Exercise requirements
Please tally the lines in the data below that include the string "print", and reply with only the total.
-- Supplied records follows --
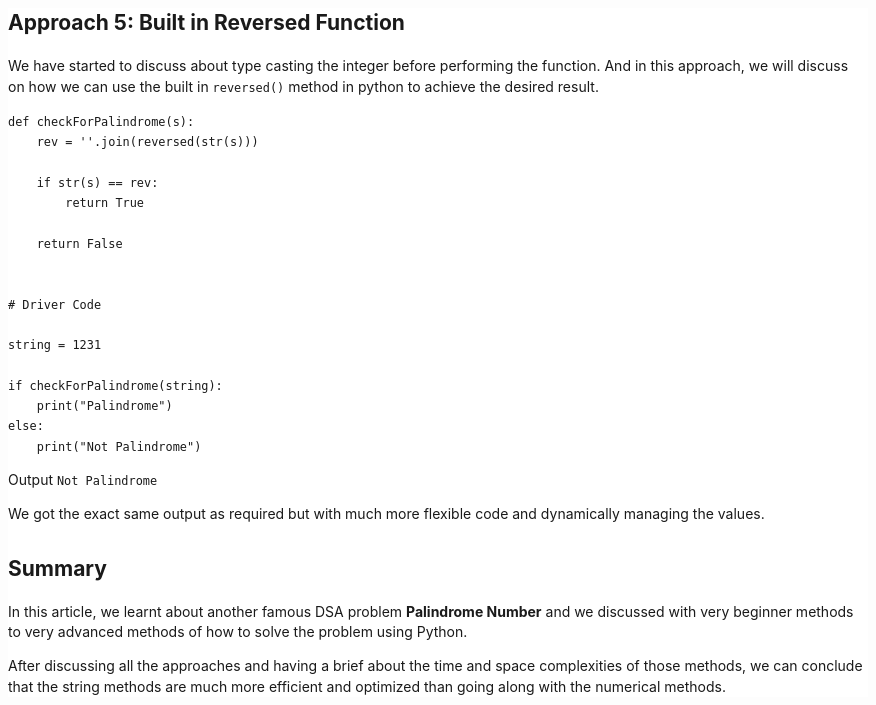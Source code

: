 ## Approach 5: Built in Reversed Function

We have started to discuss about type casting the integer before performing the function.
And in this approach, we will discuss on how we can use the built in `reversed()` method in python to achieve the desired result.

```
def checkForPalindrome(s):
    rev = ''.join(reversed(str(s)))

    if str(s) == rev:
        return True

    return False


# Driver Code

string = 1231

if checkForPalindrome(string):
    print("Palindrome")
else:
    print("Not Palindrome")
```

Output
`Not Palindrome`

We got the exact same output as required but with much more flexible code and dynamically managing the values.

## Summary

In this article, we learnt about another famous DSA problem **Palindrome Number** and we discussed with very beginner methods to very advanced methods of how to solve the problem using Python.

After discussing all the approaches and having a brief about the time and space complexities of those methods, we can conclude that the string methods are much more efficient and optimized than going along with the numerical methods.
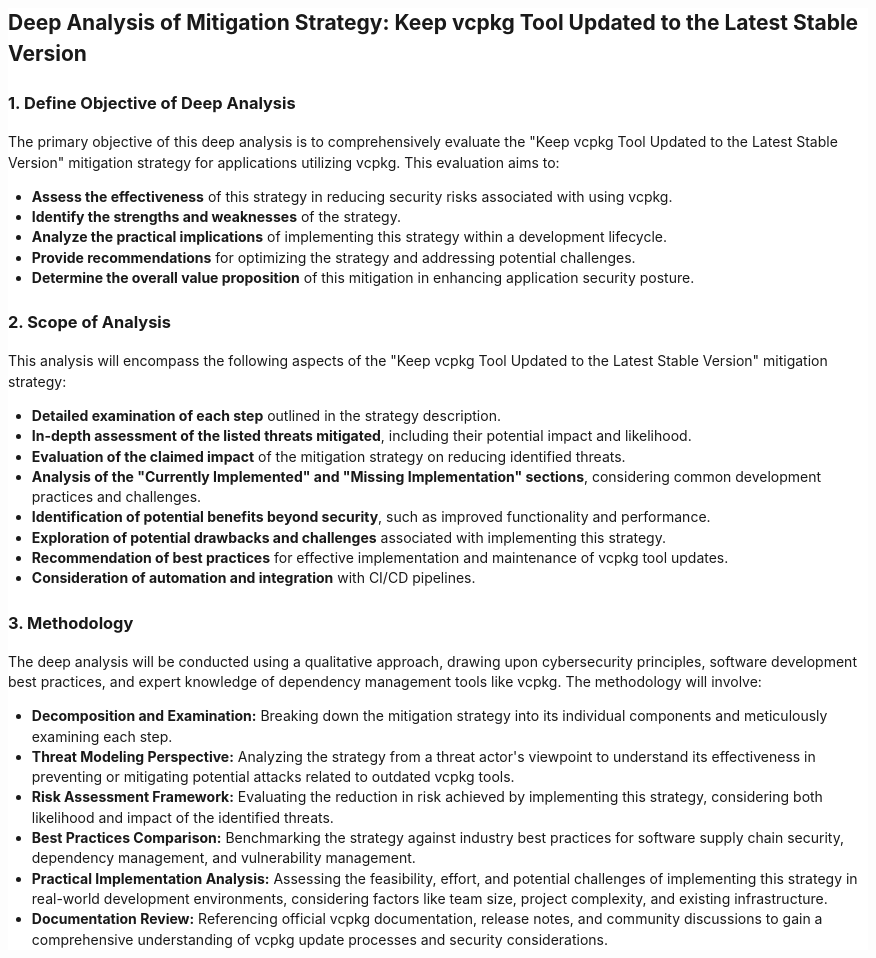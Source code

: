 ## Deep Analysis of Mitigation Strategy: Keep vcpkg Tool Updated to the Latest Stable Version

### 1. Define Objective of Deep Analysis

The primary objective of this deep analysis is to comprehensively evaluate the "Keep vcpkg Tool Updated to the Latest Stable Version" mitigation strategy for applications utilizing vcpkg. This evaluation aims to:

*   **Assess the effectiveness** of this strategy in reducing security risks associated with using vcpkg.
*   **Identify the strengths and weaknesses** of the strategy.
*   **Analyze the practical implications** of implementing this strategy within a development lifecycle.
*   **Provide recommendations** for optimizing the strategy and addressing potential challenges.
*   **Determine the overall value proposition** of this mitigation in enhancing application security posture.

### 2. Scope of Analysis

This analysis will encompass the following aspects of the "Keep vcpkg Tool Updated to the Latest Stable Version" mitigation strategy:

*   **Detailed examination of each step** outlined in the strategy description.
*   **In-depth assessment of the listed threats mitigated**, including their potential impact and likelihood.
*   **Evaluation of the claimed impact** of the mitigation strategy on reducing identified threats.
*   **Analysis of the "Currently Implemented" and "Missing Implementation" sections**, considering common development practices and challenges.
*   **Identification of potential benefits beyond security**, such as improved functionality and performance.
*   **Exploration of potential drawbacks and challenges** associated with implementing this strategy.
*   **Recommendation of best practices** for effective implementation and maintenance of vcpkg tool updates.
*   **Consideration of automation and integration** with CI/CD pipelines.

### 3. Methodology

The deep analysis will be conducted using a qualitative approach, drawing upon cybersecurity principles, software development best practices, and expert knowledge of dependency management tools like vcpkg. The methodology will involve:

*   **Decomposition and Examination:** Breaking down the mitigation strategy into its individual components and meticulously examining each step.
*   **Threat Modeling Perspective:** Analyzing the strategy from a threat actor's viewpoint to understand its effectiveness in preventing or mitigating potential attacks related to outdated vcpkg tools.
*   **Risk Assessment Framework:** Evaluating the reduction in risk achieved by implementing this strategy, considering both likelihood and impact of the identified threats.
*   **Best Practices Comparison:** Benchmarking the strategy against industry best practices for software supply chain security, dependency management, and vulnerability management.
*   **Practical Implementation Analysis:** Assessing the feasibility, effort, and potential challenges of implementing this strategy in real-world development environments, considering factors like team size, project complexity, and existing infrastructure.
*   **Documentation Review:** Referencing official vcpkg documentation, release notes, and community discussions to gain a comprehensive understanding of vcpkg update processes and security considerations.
-- Supplied records concluded --
Response to this task
2